The Bagatti Valsecchi Museum's permanent collections principally contain Italian Renaissance decorative arts (such as maiolica, furniture, tapestry, metalwork, leather, glassware and precious table-top coffers made of ivory, or “stucco and pastiglia”), some sculptures (including a Madonna and Child lunette by a follower of Donatello), and many paintings. European Renaissance weapons, armor, clocks and a few textiles and scientific and musical instruments complete the collection assembled by the Barons Bagatti Valsecchi, and displayed in their home, as per their wishes.

== Paintings ==
The Bagatti Valsecchi Museum, although originally intended as a private home, not a gallery, has an interesting collection of Italian Renaissance paintings. A few are from the Trecento/14th century and the Seicento/17th century, but most date to the Quattrocento/15th century, or the Cinquecento/16th century. They include:
- S. Giustina de’ Borromeis, Giovanni Bellini, c. 1475
- Beatified Lorenzo Giustiniani, Gentile Bellini, c. 1470, in its original frame
- Christ in Majesty, Virgin, Christ Child and Saints, Giovanni Pietro Rizzoli, aka Giampietrino, 1540s (painter inspired by Leonardo da Vinci)
- S. Francis, S. John the Baptist, Bernardo Zenale, c. 1507 (painter inspired by Leonardo da Vinci)
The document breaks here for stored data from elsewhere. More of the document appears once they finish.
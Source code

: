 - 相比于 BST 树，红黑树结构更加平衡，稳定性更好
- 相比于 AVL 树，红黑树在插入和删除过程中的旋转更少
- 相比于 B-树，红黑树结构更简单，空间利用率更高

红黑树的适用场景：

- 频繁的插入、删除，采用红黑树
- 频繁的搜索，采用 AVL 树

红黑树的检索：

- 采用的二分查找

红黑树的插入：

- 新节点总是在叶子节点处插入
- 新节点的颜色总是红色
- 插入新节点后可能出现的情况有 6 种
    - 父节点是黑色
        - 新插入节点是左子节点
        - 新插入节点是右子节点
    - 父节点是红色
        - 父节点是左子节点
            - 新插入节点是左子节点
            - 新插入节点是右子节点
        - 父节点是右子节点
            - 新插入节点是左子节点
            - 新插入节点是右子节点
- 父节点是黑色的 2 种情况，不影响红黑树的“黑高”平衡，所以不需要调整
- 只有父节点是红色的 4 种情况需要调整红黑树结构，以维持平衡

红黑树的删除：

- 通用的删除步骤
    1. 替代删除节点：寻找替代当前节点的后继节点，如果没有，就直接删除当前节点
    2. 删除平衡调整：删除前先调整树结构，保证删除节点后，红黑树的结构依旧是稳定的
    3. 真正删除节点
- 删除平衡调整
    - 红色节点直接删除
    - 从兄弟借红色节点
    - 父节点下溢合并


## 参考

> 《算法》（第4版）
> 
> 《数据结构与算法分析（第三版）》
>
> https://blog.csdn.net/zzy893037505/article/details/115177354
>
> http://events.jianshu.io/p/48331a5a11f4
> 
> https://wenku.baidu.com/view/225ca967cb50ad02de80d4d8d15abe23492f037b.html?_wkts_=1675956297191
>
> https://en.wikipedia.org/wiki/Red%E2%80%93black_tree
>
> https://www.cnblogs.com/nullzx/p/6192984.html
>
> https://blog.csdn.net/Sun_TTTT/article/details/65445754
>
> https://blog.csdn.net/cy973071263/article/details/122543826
- S. Francis and S. Mary Magdalen; the Prophet Isaiah, Lorenzo di Niccolò, active in Florence between 1391 and 1412, originally found in the Medici Chapel of Santa Croce, Florence
- Four allegorical figures, Andrea Lilio, oil on canvas, 1640s

== DEMHIST ==
The Bagatti Valsecchi Museum, home to DEMHIST, ICOM's International Committee for Historic House Museums from its founding in 1998 until the end of the board's first triennial in 2002, continues to support activities geared to furthering our understanding of this kind of museum.